Black hole and galaxy co-evolution in radio-loud AGN at z ~ 0.3-4

TL;DR

This study investigates the co-evolution of supermassive black holes and their host galaxies in radio-loud AGN across redshifts 0.3 to 4, analyzing their properties and scaling relations to understand feedback mechanisms.

Contribution

It provides a detailed analysis of SMBH and galaxy properties in radio-loud AGN, highlighting the role of radio-mode feedback in galaxy and black hole co-evolution at various redshifts.

Findings

Radio-loud AGN show diverse SMBH to stellar mass ratios.

Evidence suggests radio-mode feedback influences SMBH growth and galaxy evolution.

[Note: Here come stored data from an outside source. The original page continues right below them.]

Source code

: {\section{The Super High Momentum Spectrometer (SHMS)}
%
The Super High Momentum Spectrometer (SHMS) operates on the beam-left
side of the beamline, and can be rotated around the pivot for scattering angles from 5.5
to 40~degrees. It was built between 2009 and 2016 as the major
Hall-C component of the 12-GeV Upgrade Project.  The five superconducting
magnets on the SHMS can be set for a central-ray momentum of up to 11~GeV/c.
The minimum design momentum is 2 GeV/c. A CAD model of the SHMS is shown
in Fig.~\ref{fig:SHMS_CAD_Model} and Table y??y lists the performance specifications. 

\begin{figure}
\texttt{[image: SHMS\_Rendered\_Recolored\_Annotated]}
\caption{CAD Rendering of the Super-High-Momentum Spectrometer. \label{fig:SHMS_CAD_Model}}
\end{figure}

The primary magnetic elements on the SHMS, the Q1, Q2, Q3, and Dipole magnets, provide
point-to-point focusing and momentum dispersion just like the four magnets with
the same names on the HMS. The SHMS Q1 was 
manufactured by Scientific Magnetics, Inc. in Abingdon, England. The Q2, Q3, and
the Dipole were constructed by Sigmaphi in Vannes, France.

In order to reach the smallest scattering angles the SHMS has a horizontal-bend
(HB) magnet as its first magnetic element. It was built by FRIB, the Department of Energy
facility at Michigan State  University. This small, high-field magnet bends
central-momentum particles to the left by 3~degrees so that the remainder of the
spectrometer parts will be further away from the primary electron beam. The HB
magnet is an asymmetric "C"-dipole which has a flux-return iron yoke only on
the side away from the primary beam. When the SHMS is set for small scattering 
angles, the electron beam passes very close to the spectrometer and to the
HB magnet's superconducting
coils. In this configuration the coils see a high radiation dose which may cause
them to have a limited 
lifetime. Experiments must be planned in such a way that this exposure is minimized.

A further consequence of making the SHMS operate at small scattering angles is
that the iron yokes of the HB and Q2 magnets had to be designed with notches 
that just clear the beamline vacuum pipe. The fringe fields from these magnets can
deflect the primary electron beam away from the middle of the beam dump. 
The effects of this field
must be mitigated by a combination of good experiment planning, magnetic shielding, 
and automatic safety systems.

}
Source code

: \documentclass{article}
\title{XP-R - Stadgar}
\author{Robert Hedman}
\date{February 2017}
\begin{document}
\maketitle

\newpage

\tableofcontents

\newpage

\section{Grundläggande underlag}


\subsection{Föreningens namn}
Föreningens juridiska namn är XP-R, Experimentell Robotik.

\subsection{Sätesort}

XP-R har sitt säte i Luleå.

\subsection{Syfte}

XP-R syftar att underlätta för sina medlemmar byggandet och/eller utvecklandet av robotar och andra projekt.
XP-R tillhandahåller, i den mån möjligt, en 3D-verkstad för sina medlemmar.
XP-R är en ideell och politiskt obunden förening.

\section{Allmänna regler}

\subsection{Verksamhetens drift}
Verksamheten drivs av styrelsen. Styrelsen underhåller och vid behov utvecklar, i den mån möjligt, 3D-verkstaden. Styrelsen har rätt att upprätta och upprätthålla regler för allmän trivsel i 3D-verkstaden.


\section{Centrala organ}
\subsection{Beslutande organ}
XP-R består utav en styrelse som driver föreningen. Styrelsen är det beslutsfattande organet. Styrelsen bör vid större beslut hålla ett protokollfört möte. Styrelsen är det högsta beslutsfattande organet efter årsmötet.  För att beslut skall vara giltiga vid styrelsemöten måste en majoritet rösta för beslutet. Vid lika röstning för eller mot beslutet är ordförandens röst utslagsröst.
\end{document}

Scaling relations vary with redshift and environment.

Abstract

There exists a well known relation between the mass of the supermassive black hole (SMBH) in the center of galaxies and their bulge mass or central velocity dispersion. This suggests a co-evolution between SMBH and their galaxy hosts. Our aim is to study this relation specifically for radio loud galaxies, and as a function of redshift $z$. We selected a sample of radio-galaxies and AGN by cross-matching the low radio frequency sources from VLA FIRST with spectroscopically confirmed sources from wide field surveys including SDSS DR14 ugriz and DES DR2 grzY in optical, WISE in infrared, and the Galaxy And Mass Assembly (GAMA) spectroscopic survey. Keeping only high signal to noise (S/N) sources in WISE magnitudes, and those with broad emission lines, we selected a sub sample of 42 radio sources, all with infrared-to-optical counterparts, for which we characterized the stellar, star formation, and black hole properties. We estimated the central SMBH mass, the stellar mass $M_\star$, the Eddington ratio $\eta$ and the jet power, $Q_{\rm jet}$. The relation between SMBH mass, $M_\star$, $\eta$ and $z$ are put into context by comparing them with scaling relations ($M_{\rm BH}$--$M_{\star}$, $M_{\rm BH}/M_\star$--$z$, $M_{\rm BH}$--$Q_{\rm jet}$ and $Q_{\rm jet}$--$\eta$) from the literature. An evolutionary scenario where radio-mode AGN feedback (or the cluster environments) regulate the accretion onto the SMBHs and the stellar mass assembly of the radio sources is discussed, which may explain the observed phenomenology, and in particular the presence of radio sources with high $M_{\rm BH}/M_\star$ ratios. This pilot study represents a benchmark for future ones using wide field surveys such as Euclid and the Vera Rubin telescope.